As of Spark version 1.5.0 (which is currently unreleased), you can join on multiple DataFrame columns. Refer to SPARK-7990: Add methods to facilitate equi-join on multiple join keys.

Python

Leads.join(
    Utm_Master, 
    ["LeadSource","Utm_Source","Utm_Medium","Utm_Campaign"],
    "left_outer"
)

Scala

The question asked for a Scala answer, but I don't use Scala.

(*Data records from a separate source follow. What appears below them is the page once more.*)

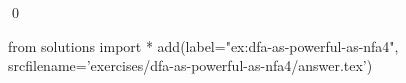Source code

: 
\begin{ex} 
  \label{ex:dfa-as-powerful-as-nfa4}
  
  \qed
\end{ex} 
\begin{python0}
from solutions import *
add(label="ex:dfa-as-powerful-as-nfa4",
    srcfilename='exercises/dfa-as-powerful-as-nfa4/answer.tex') 
\end{python0}

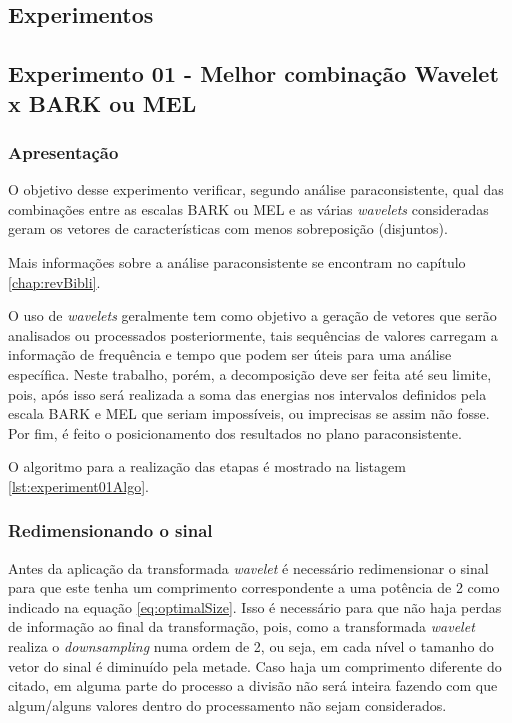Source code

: \begin{myenv}{1.5}
		\section{Experimentos}
			\subsection{Experimento 01 - Melhor combinação Wavelet x BARK ou MEL}
			\label{chap:propApproach:sec:Experimento01}
				\subsubsection{Apresentação}
					\par O objetivo desse experimento verificar, segundo análise paraconsistente, qual das combinações entre as escalas BARK ou MEL e as várias \textit{wavelets} consideradas geram os vetores de características com menos sobreposição (disjuntos).
					
					\par Mais informações sobre a análise paraconsistente se encontram no capítulo \ref{chap:revBibli}. 
					
					\par O uso de \textit{wavelets} geralmente tem como objetivo a geração de vetores que serão analisados ou processados posteriormente, tais sequências de valores carregam a informação de frequência e tempo que podem ser úteis para uma análise específica. Neste trabalho, porém, a decomposição deve ser feita até seu limite, pois, após isso será realizada a soma das energias nos intervalos definidos pela escala BARK e MEL que seriam impossíveis, ou imprecisas se assim não fosse. Por fim, é feito o posicionamento dos resultados no plano paraconsistente.
					
					\par O algoritmo para a realização das etapas é mostrado na listagem \ref{lst:experiment01Algo}.
				
				\subsubsection{Redimensionando o sinal}
					\par Antes da aplicação da transformada \textit{wavelet} é necessário redimensionar o sinal para que este tenha um comprimento correspondente a uma potência de 2 como indicado na equação \ref{eq:optimalSize}. Isso é necessário para que não haja perdas de informação ao final da transformação, pois, como a transformada \textit{wavelet} realiza o \textit{downsampling} numa ordem de 2, ou seja, em cada nível o tamanho do vetor do sinal é diminuído pela metade. Caso haja um comprimento diferente do citado, em alguma parte do processo a divisão não será inteira fazendo com que algum/alguns valores dentro do processamento não sejam considerados.
					

\end{myenv}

Here is my best guess....

Leads.join(
    Utm_Master,
    Seq("LeadSource","Utm_Source","Utm_Medium","Utm_Campaign"),
    "left_outer"
)

There is a Spark column/expression API join for such case:

Leaddetails.join(
    Utm_Master, 
    Leaddetails("LeadSource") <=> Utm_Master("LeadSource")
        && Leaddetails("Utm_Source") <=> Utm_Master("Utm_Source")
        && Leaddetails("Utm_Medium") <=> Utm_Master("Utm_Medium")
        && Leaddetails("Utm_Campaign") <=> Utm_Master("Utm_Campaign"),
    "left"
)

The <=> operator in the example means "Equality test that is safe for null values".

The main difference with simple Equality test (===) is that the first one is safe to use in case one of the columns may have null values.